In a letter written to Foreign Office Minister James Cleverly, the peers expressed “deep concern” that the UK is on the brink of losing its position as a trusted, impartial actor in the Israel-Palestinian conflict.
The peers also included Baroness Deech, Lord Leigh of Hurley, Lord Palmer of Childs Hill and Lord Turnberg.
The letter responding to a letter sent by the Chair of the House of Lords International Relations Committee Baroness Anelay of St Johns. Pointing out the UK’s long-time role as a “trusted partner of both Israel and the Palestinian leadership” the peers suggest the letter from the Baroness fails to recognise that “despite the stated willingness to negotiate on the part of the Israeli government”, the Palestinian Authority had rejected President Trump’s so-called Peace Plan proposal “out of hand”.

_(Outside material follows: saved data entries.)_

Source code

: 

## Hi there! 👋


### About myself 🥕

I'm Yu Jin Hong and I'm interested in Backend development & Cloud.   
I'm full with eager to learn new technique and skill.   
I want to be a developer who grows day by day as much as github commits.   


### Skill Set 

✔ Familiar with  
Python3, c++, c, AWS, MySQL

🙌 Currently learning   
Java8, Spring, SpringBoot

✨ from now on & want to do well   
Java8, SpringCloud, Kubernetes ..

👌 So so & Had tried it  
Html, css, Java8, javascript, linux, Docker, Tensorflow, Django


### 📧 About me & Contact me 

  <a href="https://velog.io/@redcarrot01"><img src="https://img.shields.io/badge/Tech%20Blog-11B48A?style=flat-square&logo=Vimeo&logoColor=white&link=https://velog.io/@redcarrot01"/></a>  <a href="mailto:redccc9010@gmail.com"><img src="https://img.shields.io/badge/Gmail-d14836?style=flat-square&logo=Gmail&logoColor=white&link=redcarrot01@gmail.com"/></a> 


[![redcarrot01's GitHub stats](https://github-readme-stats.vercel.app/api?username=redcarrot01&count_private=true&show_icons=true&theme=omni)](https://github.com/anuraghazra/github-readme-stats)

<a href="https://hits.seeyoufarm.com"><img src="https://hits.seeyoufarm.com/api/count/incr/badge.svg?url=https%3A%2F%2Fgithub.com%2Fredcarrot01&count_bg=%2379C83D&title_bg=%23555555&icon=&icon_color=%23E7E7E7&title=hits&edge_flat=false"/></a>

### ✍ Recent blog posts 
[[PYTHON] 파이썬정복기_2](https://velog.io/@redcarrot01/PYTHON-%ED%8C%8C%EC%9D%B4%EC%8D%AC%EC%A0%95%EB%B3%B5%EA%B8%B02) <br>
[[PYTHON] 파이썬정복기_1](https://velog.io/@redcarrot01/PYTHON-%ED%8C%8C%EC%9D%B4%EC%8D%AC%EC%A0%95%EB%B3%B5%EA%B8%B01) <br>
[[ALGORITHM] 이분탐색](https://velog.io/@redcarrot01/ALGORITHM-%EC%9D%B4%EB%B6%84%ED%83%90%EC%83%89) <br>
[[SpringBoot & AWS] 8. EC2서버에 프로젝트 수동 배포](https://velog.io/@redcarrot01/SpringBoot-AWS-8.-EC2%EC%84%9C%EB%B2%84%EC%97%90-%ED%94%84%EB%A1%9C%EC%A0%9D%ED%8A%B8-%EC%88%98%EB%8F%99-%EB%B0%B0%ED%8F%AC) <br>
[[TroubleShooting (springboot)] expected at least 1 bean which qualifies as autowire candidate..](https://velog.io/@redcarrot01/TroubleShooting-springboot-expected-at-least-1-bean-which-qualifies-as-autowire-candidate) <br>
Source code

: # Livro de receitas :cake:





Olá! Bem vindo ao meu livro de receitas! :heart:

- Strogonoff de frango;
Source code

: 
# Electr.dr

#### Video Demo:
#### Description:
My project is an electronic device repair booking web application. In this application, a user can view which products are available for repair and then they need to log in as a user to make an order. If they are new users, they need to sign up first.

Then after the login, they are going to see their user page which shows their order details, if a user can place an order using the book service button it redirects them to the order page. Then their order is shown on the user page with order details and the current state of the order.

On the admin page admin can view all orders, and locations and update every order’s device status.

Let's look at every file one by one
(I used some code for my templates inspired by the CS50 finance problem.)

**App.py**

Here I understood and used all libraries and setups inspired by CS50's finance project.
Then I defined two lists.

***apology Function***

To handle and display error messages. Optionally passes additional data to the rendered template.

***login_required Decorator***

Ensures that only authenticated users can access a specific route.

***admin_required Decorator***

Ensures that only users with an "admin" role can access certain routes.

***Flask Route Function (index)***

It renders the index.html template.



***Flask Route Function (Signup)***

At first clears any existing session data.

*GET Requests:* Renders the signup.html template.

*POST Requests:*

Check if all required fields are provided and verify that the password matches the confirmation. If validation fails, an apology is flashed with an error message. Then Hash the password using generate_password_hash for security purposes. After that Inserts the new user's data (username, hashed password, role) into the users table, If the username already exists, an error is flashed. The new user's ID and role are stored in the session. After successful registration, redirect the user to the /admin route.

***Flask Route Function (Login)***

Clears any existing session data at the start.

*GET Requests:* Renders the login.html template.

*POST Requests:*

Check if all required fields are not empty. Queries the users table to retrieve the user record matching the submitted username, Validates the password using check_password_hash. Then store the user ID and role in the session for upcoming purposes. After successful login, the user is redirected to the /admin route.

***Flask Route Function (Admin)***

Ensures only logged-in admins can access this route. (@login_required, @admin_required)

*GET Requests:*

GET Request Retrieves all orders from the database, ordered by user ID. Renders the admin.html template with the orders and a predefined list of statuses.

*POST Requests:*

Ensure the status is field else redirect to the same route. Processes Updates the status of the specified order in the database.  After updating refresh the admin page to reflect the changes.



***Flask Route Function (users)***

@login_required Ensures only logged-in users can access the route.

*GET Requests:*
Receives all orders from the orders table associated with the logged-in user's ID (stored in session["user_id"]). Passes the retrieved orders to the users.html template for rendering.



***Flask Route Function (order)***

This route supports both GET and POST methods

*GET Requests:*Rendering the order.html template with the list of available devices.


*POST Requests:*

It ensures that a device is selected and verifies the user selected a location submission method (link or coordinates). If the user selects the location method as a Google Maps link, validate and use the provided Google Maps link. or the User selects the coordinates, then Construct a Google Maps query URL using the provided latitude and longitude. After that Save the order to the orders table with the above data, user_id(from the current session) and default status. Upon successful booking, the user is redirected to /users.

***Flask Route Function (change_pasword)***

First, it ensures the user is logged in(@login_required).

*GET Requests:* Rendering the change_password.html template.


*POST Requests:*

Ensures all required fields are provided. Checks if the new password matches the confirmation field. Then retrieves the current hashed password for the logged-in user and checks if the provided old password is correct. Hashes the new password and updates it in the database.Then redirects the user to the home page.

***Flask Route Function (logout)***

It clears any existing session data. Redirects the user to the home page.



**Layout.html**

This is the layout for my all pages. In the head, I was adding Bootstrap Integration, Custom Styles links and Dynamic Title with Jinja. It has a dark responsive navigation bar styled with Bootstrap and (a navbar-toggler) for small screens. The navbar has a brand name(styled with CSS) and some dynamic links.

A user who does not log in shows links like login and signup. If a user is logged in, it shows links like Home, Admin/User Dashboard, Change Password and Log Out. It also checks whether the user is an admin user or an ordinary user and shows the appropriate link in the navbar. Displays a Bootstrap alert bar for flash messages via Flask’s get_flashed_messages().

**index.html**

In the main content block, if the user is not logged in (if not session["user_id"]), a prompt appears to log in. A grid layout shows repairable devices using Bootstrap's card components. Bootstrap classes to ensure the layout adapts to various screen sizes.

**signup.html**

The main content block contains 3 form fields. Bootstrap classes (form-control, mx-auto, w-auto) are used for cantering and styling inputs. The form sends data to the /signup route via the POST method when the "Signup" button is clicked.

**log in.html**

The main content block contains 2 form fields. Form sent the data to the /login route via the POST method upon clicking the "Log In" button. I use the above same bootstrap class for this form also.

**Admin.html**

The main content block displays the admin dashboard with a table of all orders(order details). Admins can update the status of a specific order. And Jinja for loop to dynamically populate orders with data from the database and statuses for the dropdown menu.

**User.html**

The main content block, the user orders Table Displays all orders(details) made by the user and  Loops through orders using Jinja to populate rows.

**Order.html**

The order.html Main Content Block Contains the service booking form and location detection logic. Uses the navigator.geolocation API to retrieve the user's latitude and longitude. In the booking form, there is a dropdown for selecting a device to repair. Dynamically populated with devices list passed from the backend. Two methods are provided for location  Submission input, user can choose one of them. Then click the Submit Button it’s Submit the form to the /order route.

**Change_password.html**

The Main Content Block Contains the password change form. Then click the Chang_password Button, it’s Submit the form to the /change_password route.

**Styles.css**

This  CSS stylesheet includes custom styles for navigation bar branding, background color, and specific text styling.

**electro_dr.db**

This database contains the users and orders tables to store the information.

The letter continued: “The US administration’s proposal is not a fait accompli agreement and there remains an opportunity for both parties to negotiate on the basis of the plan”.
Outlining a succession of rejections by the Palestinians of peace proposals going back to Camp David in 1999, the peers wrote: “Can you advise on what steps Her Majesty’s government has taken to encourage the Palestinian Authority to return to direct negotiations with Israel?”
In relation to the “discussions around the extension of Israeli sovereignty into parts of the West Bank” the peers note that “Israel has made no formal announcement of its intentions nor communicated what such an extension would include” and therefore any intervention by the UK would be “premature at this time”.
In response to suggestions that Israel could face economic sanctions in response to annexations, the peers assert: “Any penalising, unilateral UK policy change would represent a reckless reversal of long-held neutrality on the peace process, as evidenced by the UK’s continued reluctance to recognise Jerusalem as the capital of either state or to recognise Palestinian sovereignty outside a negotiated final status agreement. Such a dramatic and one-sided policy change would be an irreversible blow to the UK’s traditional status as a constructive actor in the peace process”.